Microsoft bije się w pierś, kocha open-source

Microsoft często krytykował przeróżne części składowe społeczności skupionej wokół otwartego oprogramowania. W 2001 roku, dyrektor firmy, Steve Ballmer, nazwał otwartego Linuksa “nowotworem, który zagraża własności intelektualnej Microsoftu”. Z kolei w 2007 roku Microsoft zarzucił Linuksowi i przeróżnym twórcom otwartego oprogramowania naruszenie ponad dwustu patentów.
Microsoft bije się w pierś, kocha open-source

Microsoft zmienił politykę od tego czasu i to praktycznie o 180 stopni.

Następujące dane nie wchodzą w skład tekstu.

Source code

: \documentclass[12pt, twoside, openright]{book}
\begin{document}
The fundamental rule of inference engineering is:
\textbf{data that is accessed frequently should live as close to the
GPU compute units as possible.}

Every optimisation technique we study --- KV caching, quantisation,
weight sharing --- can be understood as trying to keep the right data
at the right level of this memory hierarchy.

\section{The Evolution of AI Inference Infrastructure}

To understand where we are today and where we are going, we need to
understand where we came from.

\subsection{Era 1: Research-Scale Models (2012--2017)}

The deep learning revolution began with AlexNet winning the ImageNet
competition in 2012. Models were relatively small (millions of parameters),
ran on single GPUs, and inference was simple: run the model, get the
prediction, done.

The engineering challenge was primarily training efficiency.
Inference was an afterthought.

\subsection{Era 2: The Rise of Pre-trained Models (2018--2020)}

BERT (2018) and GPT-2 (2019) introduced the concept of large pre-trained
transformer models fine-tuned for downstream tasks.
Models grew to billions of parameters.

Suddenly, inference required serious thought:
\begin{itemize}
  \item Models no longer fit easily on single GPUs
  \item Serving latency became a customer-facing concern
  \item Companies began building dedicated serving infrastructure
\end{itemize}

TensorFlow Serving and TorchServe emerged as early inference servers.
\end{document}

Nigdy jednak nie wycofał się z tych deklaracji. Najwyraźniej przyszedł czas również na wyznanie grzechów. Jean Paoli, zarządca zespołu ds. strategii interoperacyjności chce naprawić relacje ze społecznością open-source i przyznaje, że postawa Microsoftu w dawnych latach, mówiąc eufemistycznie, nie była pomocna.

– Kochamy open source. Współpracujemy z tą społecznością już od dłuższego czasu – jak wyznał w wywiadzie dla Network World. Zapewnił też, że to stare dzieje i że firma zrozumiała swój błąd. Paoli podkreśla również, że zgodność z otwartymi standardami jest teraz dla firmy bardzo ważna, przypomniał również o niedawnych akcjach giganta z Redmond promujących otwarte oprogramowanie. Wspomniał też o projekcie OData Protocol, który jest w całości otwarty i ma “uwolnić” dane od aplikacji a także o pakietach programistycznych dla PHP i Java, które zostały opracowane przez Microsoft dla Azure, stanowiąc zarazem alternatywę dla.NET.